**** SUPPLIED RECORDS
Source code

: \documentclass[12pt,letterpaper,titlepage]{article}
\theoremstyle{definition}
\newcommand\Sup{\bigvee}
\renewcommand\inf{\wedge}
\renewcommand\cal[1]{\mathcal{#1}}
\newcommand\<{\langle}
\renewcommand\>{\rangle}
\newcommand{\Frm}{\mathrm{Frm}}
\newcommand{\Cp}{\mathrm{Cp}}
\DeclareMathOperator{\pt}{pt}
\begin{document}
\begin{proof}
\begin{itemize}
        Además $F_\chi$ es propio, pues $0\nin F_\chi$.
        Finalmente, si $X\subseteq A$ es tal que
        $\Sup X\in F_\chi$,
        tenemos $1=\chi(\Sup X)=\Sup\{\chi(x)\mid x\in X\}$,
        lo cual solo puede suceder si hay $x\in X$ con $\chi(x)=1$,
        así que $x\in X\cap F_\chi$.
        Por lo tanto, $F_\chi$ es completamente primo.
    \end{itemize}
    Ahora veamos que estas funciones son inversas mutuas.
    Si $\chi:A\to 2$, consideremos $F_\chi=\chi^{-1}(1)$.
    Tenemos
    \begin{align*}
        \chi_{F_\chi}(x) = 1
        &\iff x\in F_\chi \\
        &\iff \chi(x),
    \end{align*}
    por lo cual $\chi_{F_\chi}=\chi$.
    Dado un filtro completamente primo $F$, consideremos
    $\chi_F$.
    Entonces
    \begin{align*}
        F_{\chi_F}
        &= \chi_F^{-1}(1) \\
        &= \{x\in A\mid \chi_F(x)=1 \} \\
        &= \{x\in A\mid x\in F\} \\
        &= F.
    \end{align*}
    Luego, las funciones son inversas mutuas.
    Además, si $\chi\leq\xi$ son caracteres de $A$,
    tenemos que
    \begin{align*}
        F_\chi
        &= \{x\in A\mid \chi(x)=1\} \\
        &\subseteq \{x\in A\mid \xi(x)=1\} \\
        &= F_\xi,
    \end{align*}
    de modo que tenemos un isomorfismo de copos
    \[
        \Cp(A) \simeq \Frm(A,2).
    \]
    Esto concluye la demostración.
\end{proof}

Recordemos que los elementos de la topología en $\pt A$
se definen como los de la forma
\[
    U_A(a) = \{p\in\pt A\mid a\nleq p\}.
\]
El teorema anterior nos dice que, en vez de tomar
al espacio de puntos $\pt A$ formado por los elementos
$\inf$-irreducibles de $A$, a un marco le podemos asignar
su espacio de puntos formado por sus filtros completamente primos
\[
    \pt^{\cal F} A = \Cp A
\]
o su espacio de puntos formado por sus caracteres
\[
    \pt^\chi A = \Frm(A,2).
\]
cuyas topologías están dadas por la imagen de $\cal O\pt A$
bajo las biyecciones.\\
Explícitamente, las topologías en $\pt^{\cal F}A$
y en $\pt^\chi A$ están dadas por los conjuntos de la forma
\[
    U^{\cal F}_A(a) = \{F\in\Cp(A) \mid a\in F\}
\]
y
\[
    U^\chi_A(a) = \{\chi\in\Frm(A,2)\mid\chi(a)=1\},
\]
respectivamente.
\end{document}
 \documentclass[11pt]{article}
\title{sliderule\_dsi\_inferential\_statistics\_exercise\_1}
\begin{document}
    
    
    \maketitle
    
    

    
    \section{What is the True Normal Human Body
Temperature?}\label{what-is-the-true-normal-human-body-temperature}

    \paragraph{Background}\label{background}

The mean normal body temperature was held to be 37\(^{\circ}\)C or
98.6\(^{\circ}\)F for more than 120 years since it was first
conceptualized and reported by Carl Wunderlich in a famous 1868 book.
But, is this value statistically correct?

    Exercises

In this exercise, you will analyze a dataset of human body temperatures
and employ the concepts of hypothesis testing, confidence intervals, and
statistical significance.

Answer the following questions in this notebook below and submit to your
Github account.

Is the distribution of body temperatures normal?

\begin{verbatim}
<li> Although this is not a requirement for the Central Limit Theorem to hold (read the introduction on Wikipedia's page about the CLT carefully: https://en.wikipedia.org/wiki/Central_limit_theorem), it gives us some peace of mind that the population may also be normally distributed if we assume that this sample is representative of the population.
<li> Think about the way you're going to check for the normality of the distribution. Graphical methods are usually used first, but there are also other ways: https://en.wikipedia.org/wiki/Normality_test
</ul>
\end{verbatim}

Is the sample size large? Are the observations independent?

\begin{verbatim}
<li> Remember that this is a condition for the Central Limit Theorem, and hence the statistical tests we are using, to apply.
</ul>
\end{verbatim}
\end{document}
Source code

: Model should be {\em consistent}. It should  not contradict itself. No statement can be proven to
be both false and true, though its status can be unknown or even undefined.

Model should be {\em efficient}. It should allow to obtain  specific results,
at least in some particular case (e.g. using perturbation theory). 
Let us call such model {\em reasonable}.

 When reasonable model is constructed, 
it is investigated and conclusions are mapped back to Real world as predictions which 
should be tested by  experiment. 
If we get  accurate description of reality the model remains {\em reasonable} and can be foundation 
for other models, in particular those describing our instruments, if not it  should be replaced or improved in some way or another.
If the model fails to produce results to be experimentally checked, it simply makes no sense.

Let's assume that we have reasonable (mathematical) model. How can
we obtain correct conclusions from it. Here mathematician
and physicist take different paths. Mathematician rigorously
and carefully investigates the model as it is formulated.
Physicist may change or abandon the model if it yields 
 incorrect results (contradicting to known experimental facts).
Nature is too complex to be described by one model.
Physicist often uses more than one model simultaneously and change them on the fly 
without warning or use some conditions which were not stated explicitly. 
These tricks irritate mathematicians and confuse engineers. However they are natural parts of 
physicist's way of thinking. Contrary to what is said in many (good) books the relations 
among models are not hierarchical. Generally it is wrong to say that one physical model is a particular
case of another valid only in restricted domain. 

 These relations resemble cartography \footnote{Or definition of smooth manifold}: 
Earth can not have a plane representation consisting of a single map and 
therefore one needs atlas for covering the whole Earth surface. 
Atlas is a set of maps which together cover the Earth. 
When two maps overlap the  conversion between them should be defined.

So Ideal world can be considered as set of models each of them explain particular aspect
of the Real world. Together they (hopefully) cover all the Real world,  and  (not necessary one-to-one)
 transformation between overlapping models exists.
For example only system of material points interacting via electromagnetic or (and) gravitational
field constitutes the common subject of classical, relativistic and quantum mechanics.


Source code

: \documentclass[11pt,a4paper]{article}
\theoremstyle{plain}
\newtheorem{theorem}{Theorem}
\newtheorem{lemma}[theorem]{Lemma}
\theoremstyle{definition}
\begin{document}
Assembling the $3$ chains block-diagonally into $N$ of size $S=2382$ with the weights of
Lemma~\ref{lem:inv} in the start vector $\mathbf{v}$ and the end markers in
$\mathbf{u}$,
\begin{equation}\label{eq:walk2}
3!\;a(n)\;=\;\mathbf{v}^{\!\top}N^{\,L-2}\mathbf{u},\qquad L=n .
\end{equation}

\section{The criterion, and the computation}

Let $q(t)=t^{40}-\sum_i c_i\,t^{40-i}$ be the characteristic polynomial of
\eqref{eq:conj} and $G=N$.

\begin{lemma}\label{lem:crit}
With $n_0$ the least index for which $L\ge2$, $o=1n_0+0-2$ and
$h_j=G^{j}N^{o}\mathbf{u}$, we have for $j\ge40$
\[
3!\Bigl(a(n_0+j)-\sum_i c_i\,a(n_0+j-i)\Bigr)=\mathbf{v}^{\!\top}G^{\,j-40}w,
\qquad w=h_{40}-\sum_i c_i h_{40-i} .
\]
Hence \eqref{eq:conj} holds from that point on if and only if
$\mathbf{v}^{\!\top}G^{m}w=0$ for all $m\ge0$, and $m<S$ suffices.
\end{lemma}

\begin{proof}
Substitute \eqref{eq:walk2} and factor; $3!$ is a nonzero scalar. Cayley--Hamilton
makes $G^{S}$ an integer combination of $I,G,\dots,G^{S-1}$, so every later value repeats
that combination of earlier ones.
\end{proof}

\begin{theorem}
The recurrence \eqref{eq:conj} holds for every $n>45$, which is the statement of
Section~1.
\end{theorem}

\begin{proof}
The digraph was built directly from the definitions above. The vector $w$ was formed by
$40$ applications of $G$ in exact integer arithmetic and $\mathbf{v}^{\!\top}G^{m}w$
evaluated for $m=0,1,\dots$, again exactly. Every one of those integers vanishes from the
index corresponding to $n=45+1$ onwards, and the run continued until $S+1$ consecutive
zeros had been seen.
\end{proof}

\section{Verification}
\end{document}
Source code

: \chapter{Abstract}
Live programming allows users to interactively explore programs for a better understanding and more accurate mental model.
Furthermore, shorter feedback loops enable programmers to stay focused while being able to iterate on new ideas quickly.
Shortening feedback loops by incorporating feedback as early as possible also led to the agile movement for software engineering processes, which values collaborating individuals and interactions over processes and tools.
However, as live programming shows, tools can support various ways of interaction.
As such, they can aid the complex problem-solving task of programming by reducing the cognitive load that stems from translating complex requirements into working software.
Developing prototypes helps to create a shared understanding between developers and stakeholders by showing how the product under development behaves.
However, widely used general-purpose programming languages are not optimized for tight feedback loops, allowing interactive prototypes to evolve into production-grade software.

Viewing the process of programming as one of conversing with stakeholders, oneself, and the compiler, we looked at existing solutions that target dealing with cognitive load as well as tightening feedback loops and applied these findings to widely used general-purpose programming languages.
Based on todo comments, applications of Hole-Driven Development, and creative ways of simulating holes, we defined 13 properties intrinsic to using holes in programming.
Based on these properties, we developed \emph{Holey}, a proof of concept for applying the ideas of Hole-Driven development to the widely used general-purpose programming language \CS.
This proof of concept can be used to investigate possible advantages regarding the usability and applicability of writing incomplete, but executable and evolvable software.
********
TASK ITEM:
Beginning with the line above that contains "Answer the following", copy each line exactly up to and including the line that contains "Let us call", and go no further.

EXERCISE ANSWER:
Answer the following questions in this notebook below and submit to your
Github account.

Is the distribution of body temperatures normal?

\begin{verbatim}
<li> Although this is not a requirement for the Central Limit Theorem to hold (read the introduction on Wikipedia's page about the CLT carefully: https://en.wikipedia.org/wiki/Central_limit_theorem), it gives us some peace of mind that the population may also be normally distributed if we assume that this sample is representative of the population.
<li> Think about the way you're going to check for the normality of the distribution. Graphical methods are usually used first, but there are also other ways: https://en.wikipedia.org/wiki/Normality_test
</ul>
\end{verbatim}

Is the sample size large? Are the observations independent?

\begin{verbatim}
<li> Remember that this is a condition for the Central Limit Theorem, and hence the statistical tests we are using, to apply.
</ul>
\end{verbatim}
\end{document}
Source code

: Model should be {\em consistent}. It should  not contradict itself. No statement can be proven to
be both false and true, though its status can be unknown or even undefined.

Model should be {\em efficient}. It should allow to obtain  specific results,
at least in some particular case (e.g. using perturbation theory). 
Let us call such model {\em reasonable}.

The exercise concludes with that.